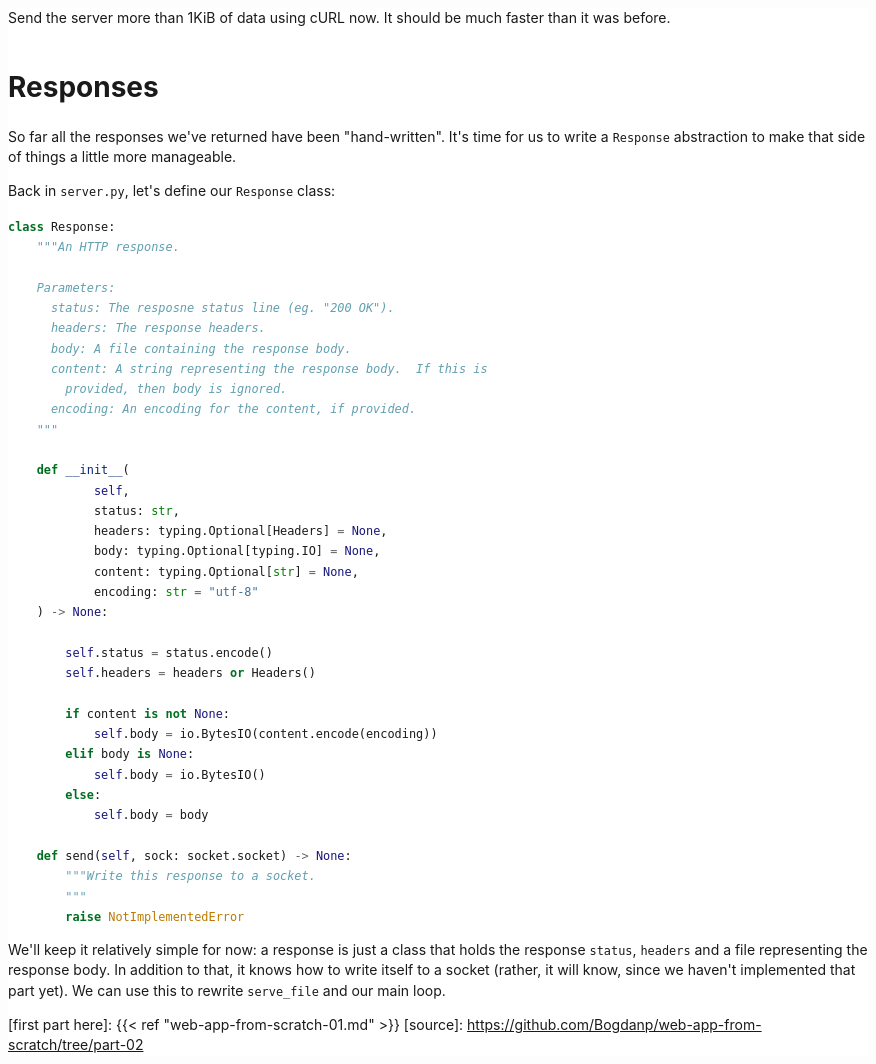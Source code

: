 Send the server more than 1KiB of data using cURL now.  It should be
much faster than it was before.


# Responses

So far all the responses we've returned have been "hand-written".
It's time for us to write a `Response` abstraction to make that side
of things a little more manageable.

Back in `server.py`, let's define our `Response` class:

``` python
class Response:
    """An HTTP response.

    Parameters:
      status: The resposne status line (eg. "200 OK").
      headers: The response headers.
      body: A file containing the response body.
      content: A string representing the response body.  If this is
        provided, then body is ignored.
      encoding: An encoding for the content, if provided.
    """

    def __init__(
            self,
            status: str,
            headers: typing.Optional[Headers] = None,
            body: typing.Optional[typing.IO] = None,
            content: typing.Optional[str] = None,
            encoding: str = "utf-8"
    ) -> None:

        self.status = status.encode()
        self.headers = headers or Headers()

        if content is not None:
            self.body = io.BytesIO(content.encode(encoding))
        elif body is None:
            self.body = io.BytesIO()
        else:
            self.body = body

    def send(self, sock: socket.socket) -> None:
        """Write this response to a socket.
        """
        raise NotImplementedError
```

We'll keep it relatively simple for now: a response is just a class
that holds the response `status`, `headers` and a file representing
the response body.  In addition to that, it knows how to write itself
to a socket (rather, it will know, since we haven't implemented that
part yet).  We can use this to rewrite `serve_file` and our main loop.


[web app from scratch]: /tags/web-app-from-scratch/
[first part here]: {{< ref "web-app-from-scratch-01.md" >}}
[source]: https://github.com/Bogdanp/web-app-from-scratch/tree/part-02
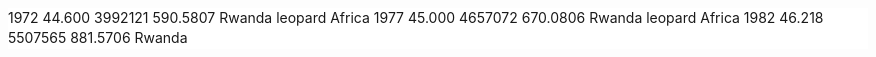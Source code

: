 <td style="text-align:center;">
1972
</td>
<td style="text-align:center;">
44.600
</td>
<td style="text-align:center;">
3992121
</td>
<td style="text-align:center;">
590.5807
</td>
</tr>
<tr>
<td style="text-align:center;">
Rwanda
</td>
<td style="text-align:center;">
leopard
</td>
<td style="text-align:center;">
Africa
</td>
<td style="text-align:center;">
1977
</td>
<td style="text-align:center;">
45.000
</td>
<td style="text-align:center;">
4657072
</td>
<td style="text-align:center;">
670.0806
</td>
</tr>
<tr>
<td style="text-align:center;">
Rwanda
</td>
<td style="text-align:center;">
leopard
</td>
<td style="text-align:center;">
Africa
</td>
<td style="text-align:center;">
1982
</td>
<td style="text-align:center;">
46.218
</td>
<td style="text-align:center;">
5507565
</td>
<td style="text-align:center;">
881.5706
</td>
</tr>
<tr>
<td style="text-align:center;">
Rwanda
</td>
<td style="text-align:center;">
########
**Task statement**. When a line above includes the word "headers", please list that line.

**Task solution**.
      headers: The response headers.
            headers: typing.Optional[Headers] = None,
        self.headers = headers or Headers()
that holds the response `status`, `headers` and a file representing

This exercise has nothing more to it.